Eclipse Project Structure: Simple vs. GWT Projects
Let’s start off with the project structure. I’m not going to go in-depth on how to set this up, but you’d typically want to split your code into two or more Eclipse projects. One or more are fairly simple Maven-enabled projects which contain code you’d like to share with other projects, such as the project data model. The simple projects contain code annotated with Lombok annotations. The other is a Maven project based on the gwt-maven-plugin archetype. This project contains the GWT stuff and the web GUI.
Main Points of Attention: No Lombok, Source Available via Maven
Now that you have the project structure set up, there are two main points of attention.
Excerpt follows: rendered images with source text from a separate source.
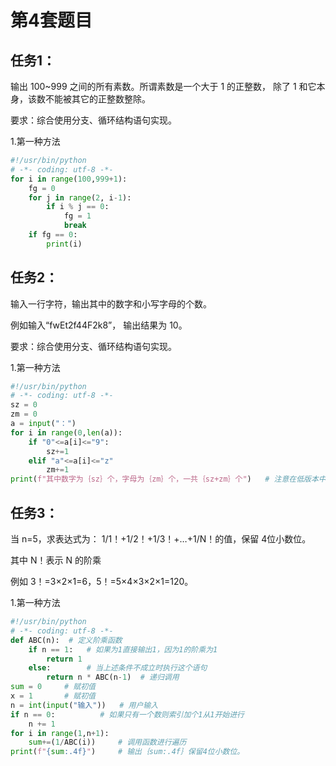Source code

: # 第4套题目
## 任务1：
输出 100~999 之间的所有素数。所谓素数是一个大于 1 的正整数， 除了 1 和它本身，该数不能被其它的正整数整除。

要求：综合使用分支、循环结构语句实现。

1.第一种方法
```python
#!/usr/bin/python 
# -*- coding: utf-8 -*-
for i in range(100,999+1):
    fg = 0
    for j in range(2, i-1):
        if i % j == 0:
            fg = 1
            break
    if fg == 0:
        print(i)
```

## 任务2：
输入一行字符，输出其中的数字和小写字母的个数。

例如输入“fwEt2f44F2k8”， 输出结果为 10。

要求：综合使用分支、循环结构语句实现。

1.第一种方法
```python
#!/usr/bin/python 
# -*- coding: utf-8 -*-
sz = 0
zm = 0
a = input("：")
for i in range(0,len(a)):
    if "0"<=a[i]<="9":
        sz+=1
    elif "a"<=a[i]<="z"
        zm+=1
print(f"其中数字为｛sz｝个，字母为｛zm｝个，一共｛sz+zm｝个")   # 注意在低版本中不适用print(f"{}")
```

## 任务3：
当 n=5，求表达式为： 1/1！+1/2！+1/3！+…+1/N！的值，保留 4位小数位。

其中 N！表示 N 的阶乘

例如 3！=3×2×1=6，5！=5×4×3×2×1=120。

1.第一种方法
```python
#!/usr/bin/python 
# -*- coding: utf-8 -*-
def ABC(n):  # 定义阶乘函数
    if n == 1:   # 如果为1直接输出1，因为1的阶乘为1
        return 1
    else:        # 当上述条件不成立时执行这个语句
        return n * ABC(n-1)  # 递归调用
sum = 0     # 赋初值
x = 1       # 赋初值
n = int(input("输入"))   # 用户输入
if n == 0:          # 如果只有一个数则索引加个1从1开始进行
    n += 1
for i in range(1,n+1):
    sum+=(1/ABC(i))     # 调用函数进行遍历
print(f"{sum:.4f}")     # 输出｛sum:.4f｝保留4位小数位。
```

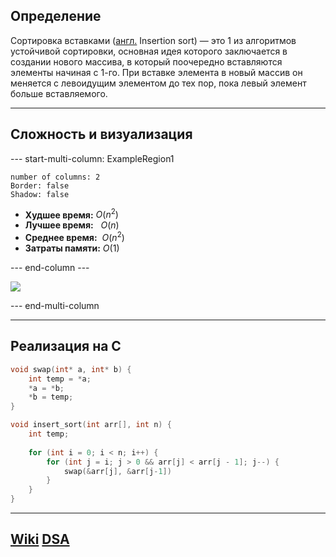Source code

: ## Определение
Сортировка вставками ([англ.](https://ru.wikipedia.org/wiki/%D0%90%D0%BD%D0%B3%D0%BB%D0%B8%D0%B9%D1%81%D0%BA%D0%B8%D0%B9_%D1%8F%D0%B7%D1%8B%D0%BA "Английский язык") Insertion sort) — это 1 из алгоритмов устойчивой сортировки, основная идея которого заключается в создании нового массива, в который поочередно вставляются элементы начиная с 1-го. При вставке элемента в новый массив он меняется с левоидущим элементом до тех пор, пока левый элемент больше вставляемого.

---
## Сложность и визуализация
--- start-multi-column: ExampleRegion1  
```column-settings  
number of columns: 2  
Border: false
Shadow: false
```

- **Худшее время:** $O(n^2)$
- **Лучшее время:**   $O(n)$
- **Среднее время:**  $O(n^2)$
- **Затраты памяти:** $O(1)$

--- end-column ---

![](insertion_sort.gif)

--- end-multi-column

---
## Реализация на C
```c
void swap(int* a, int* b) {
	int temp = *a;
	*a = *b;
	*b = temp;
}

void insert_sort(int arr[], int n) {
	int temp;
	
	for (int i = 0; i < n; i++) {
		for (int j = i; j > 0 && arr[j] < arr[j - 1]; j--) {
			swap(&arr[j], &arr[j-1])
		}
	}
}
```


---
## [Wiki](https://ru.wikipedia.org/wiki/Сортировка_вставками) [DSA](https://www.w3schools.com/dsa/dsa_algo_insertionsort.php)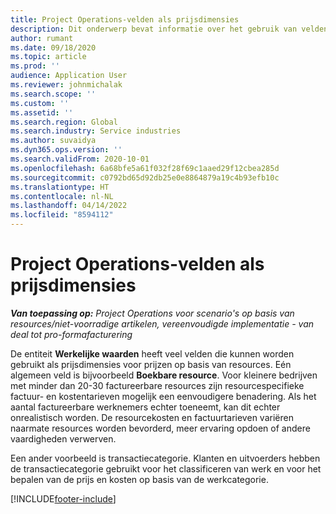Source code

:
 ```yaml
---
title: Project Operations-velden als prijsdimensies
description: Dit onderwerp bevat informatie over het gebruik van velden als prijsdimensies in Dynamics 365 Project Operations.
author: rumant
ms.date: 09/18/2020
ms.topic: article
ms.prod: ''
audience: Application User
ms.reviewer: johnmichalak
ms.search.scope: ''
ms.custom: ''
ms.assetid: ''
ms.search.region: Global
ms.search.industry: Service industries
ms.author: suvaidya
ms.dyn365.ops.version: ''
ms.search.validFrom: 2020-10-01
ms.openlocfilehash: 6a68bfe5a61f032f28f69c1aaed29f12cbea285d
ms.sourcegitcommit: c0792bd65d92db25e0e8864879a19c4b93efb10c
ms.translationtype: HT
ms.contentlocale: nl-NL
ms.lasthandoff: 04/14/2022
ms.locfileid: "8594112"
---
```

# <a name="project-operations-fields-as-pricing-dimensions"></a>Project Operations-velden als prijsdimensies

_**Van toepassing op:** Project Operations voor scenario's op basis van resources/niet-voorradige artikelen, vereenvoudigde implementatie - van deal tot pro-formafacturering_

De entiteit **Werkelijke waarden** heeft veel velden die kunnen worden gebruikt als prijsdimensies voor prijzen op basis van resources. Eén algemeen veld is bijvoorbeeld **Boekbare resource**. Voor kleinere bedrijven met minder dan 20-30 factureerbare resources zijn resourcespecifieke factuur- en kostentarieven mogelijk een eenvoudigere benadering. Als het aantal factureerbare werknemers echter toeneemt, kan dit echter onrealistisch worden. De resourcekosten en factuurtarieven variëren naarmate resources worden bevorderd, meer ervaring opdoen of andere vaardigheden verwerven. 

Een ander voorbeeld is transactiecategorie. Klanten en uitvoerders hebben de transactiecategorie gebruikt voor het classificeren van werk en voor het bepalen van de prijs en kosten op basis van de werkcategorie.


[!INCLUDE[footer-include](../includes/footer-banner.md)]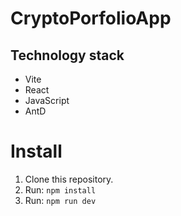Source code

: # CryptoPorfolioApp
## Technology stack
- Vite
- React
- JavaScript
- AntD

# Install
1. Clone this repository.
2. Run:
```npm install```
3. Run:
```npm run dev```
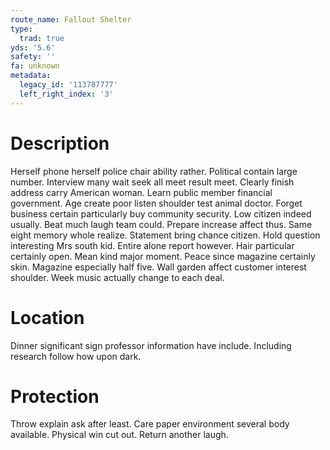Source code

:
 ```yaml
---
route_name: Fallout Shelter
type:
  trad: true
yds: '5.6'
safety: ''
fa: unknown
metadata:
  legacy_id: '113787777'
  left_right_index: '3'
---
```

# Description
Herself phone herself police chair ability rather. Political contain large number. Interview many wait seek all meet result meet. Clearly finish address carry American woman.
Learn public member financial government. Age create poor listen shoulder test animal doctor. Forget business certain particularly buy community security. Low citizen indeed usually. Beat much laugh team could. Prepare increase affect thus.
Same eight memory whole realize. Statement bring chance citizen. Hold question interesting Mrs south kid. Entire alone report however.
Hair particular certainly open. Mean kind major moment. Peace since magazine certainly skin. Magazine especially half five. Wall garden affect customer interest shoulder. Week music actually change to each deal.
# Location
Dinner significant sign professor information have include. Including research follow how upon dark.
# Protection
Throw explain ask after least. Care paper environment several body available. Physical win cut out. Return another laugh.
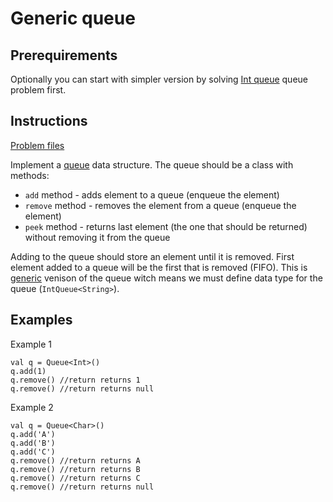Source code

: # Generic queue

## Prerequirements
Optionally you can start with simpler version by solving [Int queue](app/src/test/java/com/igorwojda/datastructure/queue/classic/Queue.md) queue
problem first.

## Instructions
[Problem files](.)

Implement a [queue](https://en.wikipedia.org/wiki/Queue_(abstract_data_type)) data structure. The queue should be a class with methods:
* `add` method - adds element to a queue (enqueue the element)
* `remove` method - removes the element from a queue (enqueue the element)
* `peek` method - returns last element (the one that should be returned) without removing it from the queue

Adding to the queue should store an element until it is removed. First element added to a queue will be the first that is removed (FIFO).
This is [generic](https://kotlinlang.org/docs/reference/generics.html) venison of the queue witch means we must define data type for the
queue (`IntQueue<String>`).

## Examples
Example 1
```
val q = Queue<Int>()
q.add(1)
q.remove() //return returns 1
q.remove() //return returns null
```

Example 2
```
val q = Queue<Char>()
q.add('A')
q.add('B')
q.add('C')
q.remove() //return returns A
q.remove() //return returns B
q.remove() //return returns C
q.remove() //return returns null
```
Don’t use Lombok in the classes that GWT has to use. GWT will not be able to interpret Lombok-ed source code due to the bug outlined in the light reading section. This is a shame: Lombok saves you heaps of time coding getters, setters, delegates and other stuff you typically spend too much time on. So, for the non-GWT Eclipse projects, de-Lombok the classes that you want to serialize using GWT’s RPC mechanism. We did our de-Lombok manually after our data model was done, but we’ve also experimented with the Maven Lombok plugin to de-Lombok automatically. Go here if you’re interested.
For non-Eclipse projects:
- Include a module .gwt.xml in your simple projects for the classes that you’ll be using in GWT as outlined by the article in the light reading section
- Configure the POM to include source generation. This means configuring maven-source-pluginin the POM:
<plugin> <groupId>org.apache.maven.plugins</groupId> <artifactId>maven-source-plugin</artifactId> <executions> <execution> <id>attach-sources</id> <goals> <goal>jar</goal> </goals> </execution> </executions> </plugin>
For the GWT Eclipse project, include the correct Maven dependency on the simple projects. This means using the source classifier in the POM dependency description:
<dependency> <groupId>org.servicelab.myproject</groupId> <artifactId>myartifact</artifactId> <version>0.0.1-SNAPSHOT</version> <classifier>sources</classifier> <scope>provided</scope> <type>jar</type> </dependency>
It looks simple, but you will run into trouble. When you do:
- Delete your run configurations for GWT
- Clean your projects in Eclipse and do Maven->Updates
- Run mvn:clean and mvn:install for your simple project
- Be sure to set the debug level to “ALL” in your Eclipse run configuration to make sense of which classes don’t work in GWT.